*Exercise*:
Scan the entries below and return each line that contains "EntityCreator".

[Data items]
== Segment start ==

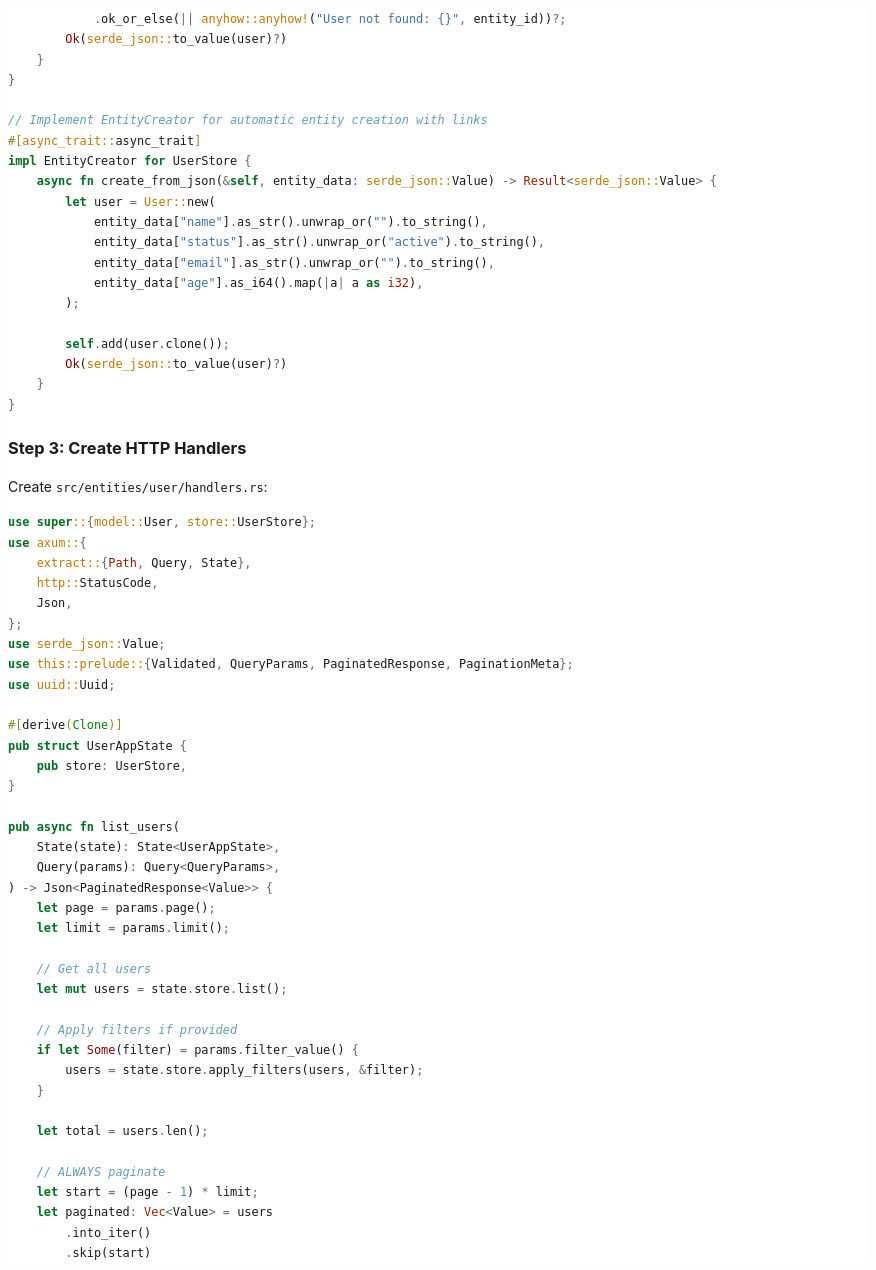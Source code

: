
 ```rust
            .ok_or_else(|| anyhow::anyhow!("User not found: {}", entity_id))?;
        Ok(serde_json::to_value(user)?)
    }
}

// Implement EntityCreator for automatic entity creation with links
#[async_trait::async_trait]
impl EntityCreator for UserStore {
    async fn create_from_json(&self, entity_data: serde_json::Value) -> Result<serde_json::Value> {
        let user = User::new(
            entity_data["name"].as_str().unwrap_or("").to_string(),
            entity_data["status"].as_str().unwrap_or("active").to_string(),
            entity_data["email"].as_str().unwrap_or("").to_string(),
            entity_data["age"].as_i64().map(|a| a as i32),
        );
        
        self.add(user.clone());
        Ok(serde_json::to_value(user)?)
    }
}
```

### Step 3: Create HTTP Handlers

Create `src/entities/user/handlers.rs`:

```rust
use super::{model::User, store::UserStore};
use axum::{
    extract::{Path, Query, State},
    http::StatusCode,
    Json,
};
use serde_json::Value;
use this::prelude::{Validated, QueryParams, PaginatedResponse, PaginationMeta};
use uuid::Uuid;

#[derive(Clone)]
pub struct UserAppState {
    pub store: UserStore,
}

pub async fn list_users(
    State(state): State<UserAppState>,
    Query(params): Query<QueryParams>,
) -> Json<PaginatedResponse<Value>> {
    let page = params.page();
    let limit = params.limit();
    
    // Get all users
    let mut users = state.store.list();
    
    // Apply filters if provided
    if let Some(filter) = params.filter_value() {
        users = state.store.apply_filters(users, &filter);
    }
    
    let total = users.len();
    
    // ALWAYS paginate
    let start = (page - 1) * limit;
    let paginated: Vec<Value> = users
        .into_iter()
        .skip(start)
```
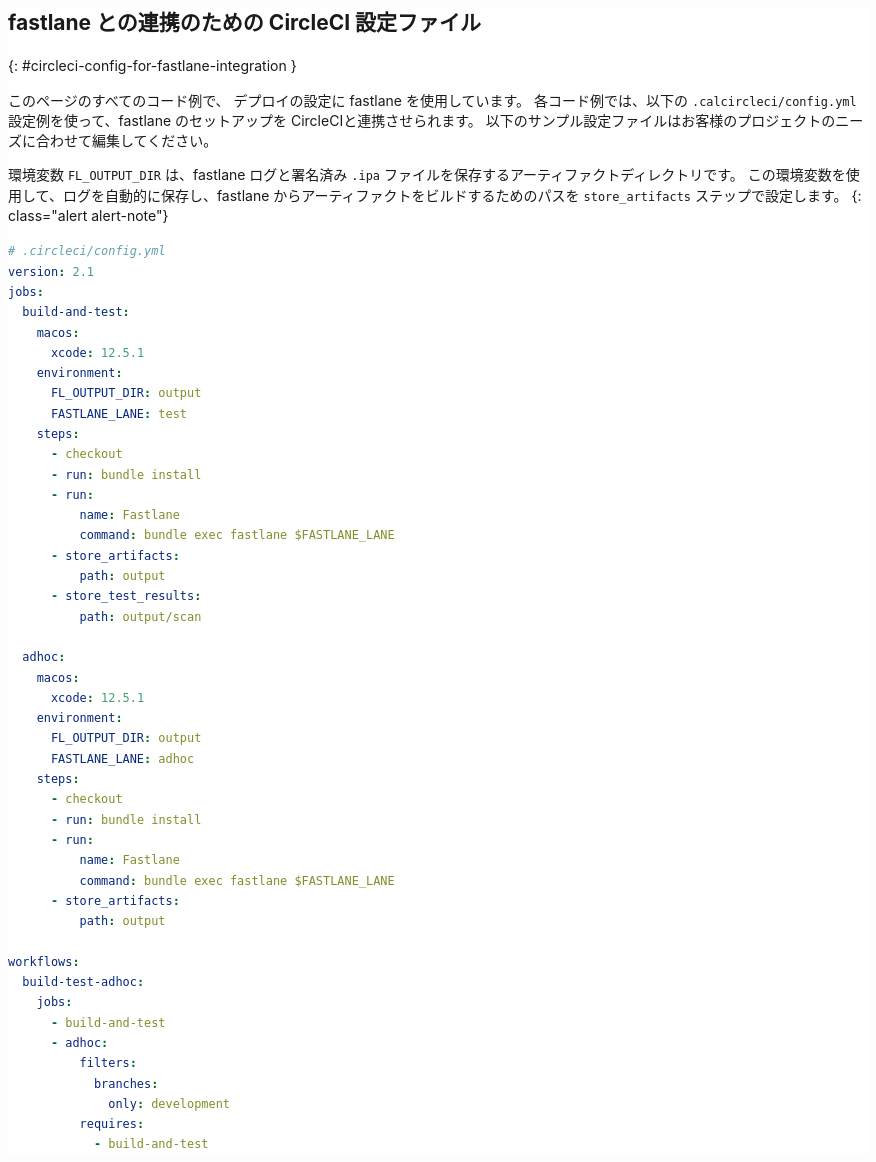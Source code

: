 ## fastlane との連携のための CircleCI 設定ファイル
{: #circleci-config-for-fastlane-integration }

このページのすべてのコード例で、 デプロイの設定に fastlane を使用しています。 各コード例では、以下の `.calcircleci/config.yml` 設定例を使って、fastlane のセットアップを CircleCIと連携させられます。 以下のサンプル設定ファイルはお客様のプロジェクトのニーズに合わせて編集してください。

環境変数 `FL_OUTPUT_DIR` は、fastlane ログと署名済み `.ipa` ファイルを保存するアーティファクトディレクトリです。 この環境変数を使用して、ログを自動的に保存し、fastlane からアーティファクトをビルドするためのパスを `store_artifacts` ステップで設定します。
{: class="alert alert-note"}

```yaml
# .circleci/config.yml
version: 2.1
jobs:
  build-and-test:
    macos:
      xcode: 12.5.1
    environment:
      FL_OUTPUT_DIR: output
      FASTLANE_LANE: test
    steps:
      - checkout
      - run: bundle install
      - run:
          name: Fastlane
          command: bundle exec fastlane $FASTLANE_LANE
      - store_artifacts:
          path: output
      - store_test_results:
          path: output/scan

  adhoc:
    macos:
      xcode: 12.5.1
    environment:
      FL_OUTPUT_DIR: output
      FASTLANE_LANE: adhoc
    steps:
      - checkout
      - run: bundle install
      - run:
          name: Fastlane
          command: bundle exec fastlane $FASTLANE_LANE
      - store_artifacts:
          path: output

workflows:
  build-test-adhoc:
    jobs:
      - build-and-test
      - adhoc:
          filters:
            branches:
              only: development
          requires:
            - build-and-test
```
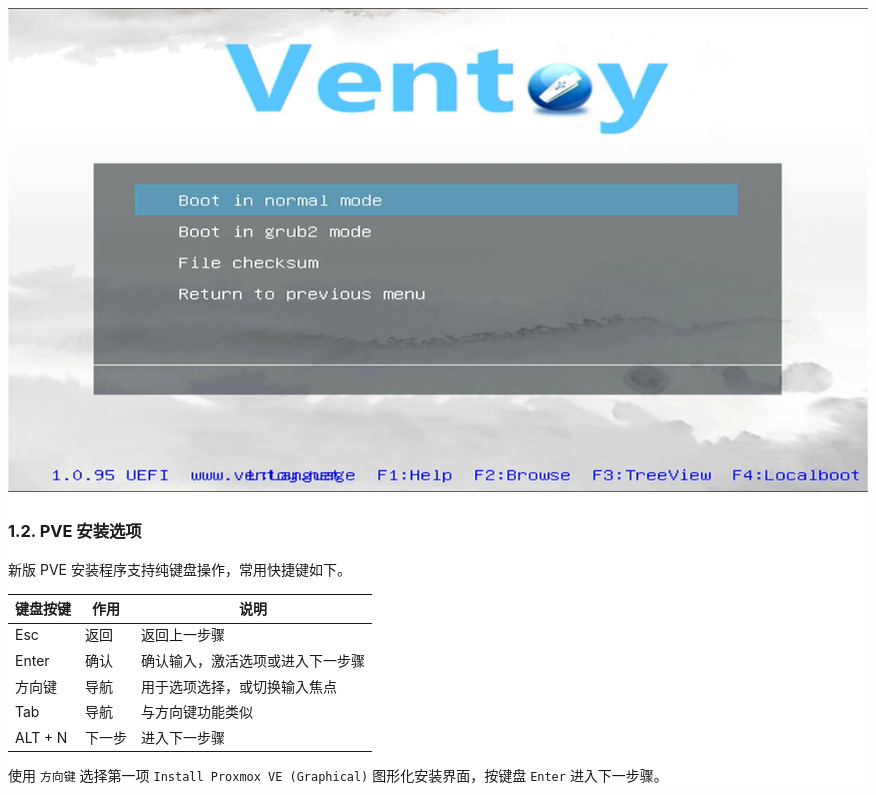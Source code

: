 ![Ventoy引导模式](img/p01/pve_ventoy_boot_mode.jpeg)

### 1.2. PVE 安装选项

新版 PVE 安装程序支持纯键盘操作，常用快捷键如下。  

|键盘按键|作用|说明|
|--|--|--|
|Esc|返回|返回上一步骤|
|Enter|确认|确认输入，激活选项或进入下一步骤|
|方向键|导航|用于选项选择，或切换输入焦点|
|Tab|导航|与方向键功能类似|
|ALT + N|下一步|进入下一步骤|

使用 `方向键` 选择第一项 `Install Proxmox VE (Graphical)` 图形化安装界面，按键盘 `Enter` 进入下一步骤。  

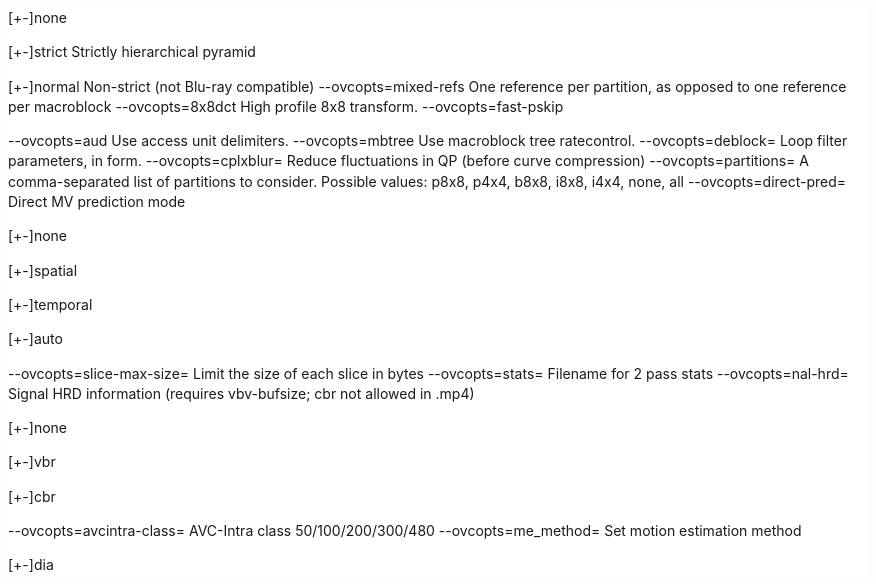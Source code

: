 [+-]none


[+-]strict
Strictly hierarchical pyramid

[+-]normal
Non-strict (not Blu-ray compatible)
--ovcopts=mixed-refs
One reference per partition, as opposed to one reference per macroblock
--ovcopts=8x8dct
High profile 8x8 transform.
--ovcopts=fast-pskip

--ovcopts=aud
Use access unit delimiters.
--ovcopts=mbtree
Use macroblock tree ratecontrol.
--ovcopts=deblock=
Loop filter parameters, in form.
--ovcopts=cplxblur=
Reduce fluctuations in QP (before curve compression)
--ovcopts=partitions=
A comma-separated list of partitions to consider. Possible values: p8x8, p4x4, b8x8, i8x8, i4x4, none, all
--ovcopts=direct-pred=
Direct MV prediction mode

[+-]none


[+-]spatial


[+-]temporal


[+-]auto

--ovcopts=slice-max-size=
Limit the size of each slice in bytes
--ovcopts=stats=
Filename for 2 pass stats
--ovcopts=nal-hrd=
Signal HRD information (requires vbv-bufsize; cbr not allowed in .mp4)

[+-]none


[+-]vbr


[+-]cbr

--ovcopts=avcintra-class=
AVC-Intra class 50/100/200/300/480
--ovcopts=me_method=
Set motion estimation method

[+-]dia
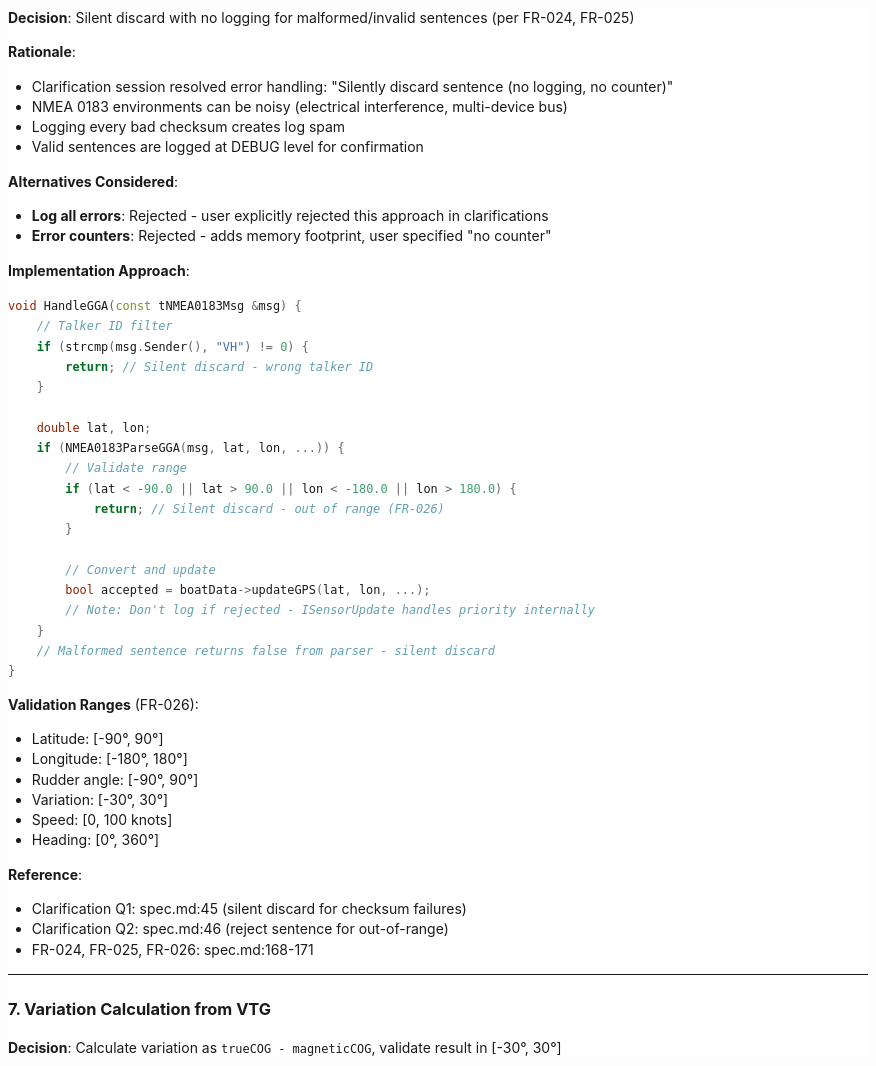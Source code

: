 **Decision**: Silent discard with no logging for malformed/invalid sentences (per FR-024, FR-025)

**Rationale**:
- Clarification session resolved error handling: "Silently discard sentence (no logging, no counter)"
- NMEA 0183 environments can be noisy (electrical interference, multi-device bus)
- Logging every bad checksum creates log spam
- Valid sentences are logged at DEBUG level for confirmation

**Alternatives Considered**:
- **Log all errors**: Rejected - user explicitly rejected this approach in clarifications
- **Error counters**: Rejected - adds memory footprint, user specified "no counter"

**Implementation Approach**:
```cpp
void HandleGGA(const tNMEA0183Msg &msg) {
    // Talker ID filter
    if (strcmp(msg.Sender(), "VH") != 0) {
        return; // Silent discard - wrong talker ID
    }

    double lat, lon;
    if (NMEA0183ParseGGA(msg, lat, lon, ...)) {
        // Validate range
        if (lat < -90.0 || lat > 90.0 || lon < -180.0 || lon > 180.0) {
            return; // Silent discard - out of range (FR-026)
        }

        // Convert and update
        bool accepted = boatData->updateGPS(lat, lon, ...);
        // Note: Don't log if rejected - ISensorUpdate handles priority internally
    }
    // Malformed sentence returns false from parser - silent discard
}
```

**Validation Ranges** (FR-026):
- Latitude: [-90°, 90°]
- Longitude: [-180°, 180°]
- Rudder angle: [-90°, 90°]
- Variation: [-30°, 30°]
- Speed: [0, 100 knots]
- Heading: [0°, 360°]

**Reference**:
- Clarification Q1: spec.md:45 (silent discard for checksum failures)
- Clarification Q2: spec.md:46 (reject sentence for out-of-range)
- FR-024, FR-025, FR-026: spec.md:168-171

---

### 7. Variation Calculation from VTG

**Decision**: Calculate variation as `trueCOG - magneticCOG`, validate result in [-30°, 30°]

== Segment end ==

*Your solution*:
// Implement EntityCreator for automatic entity creation with links
impl EntityCreator for UserStore {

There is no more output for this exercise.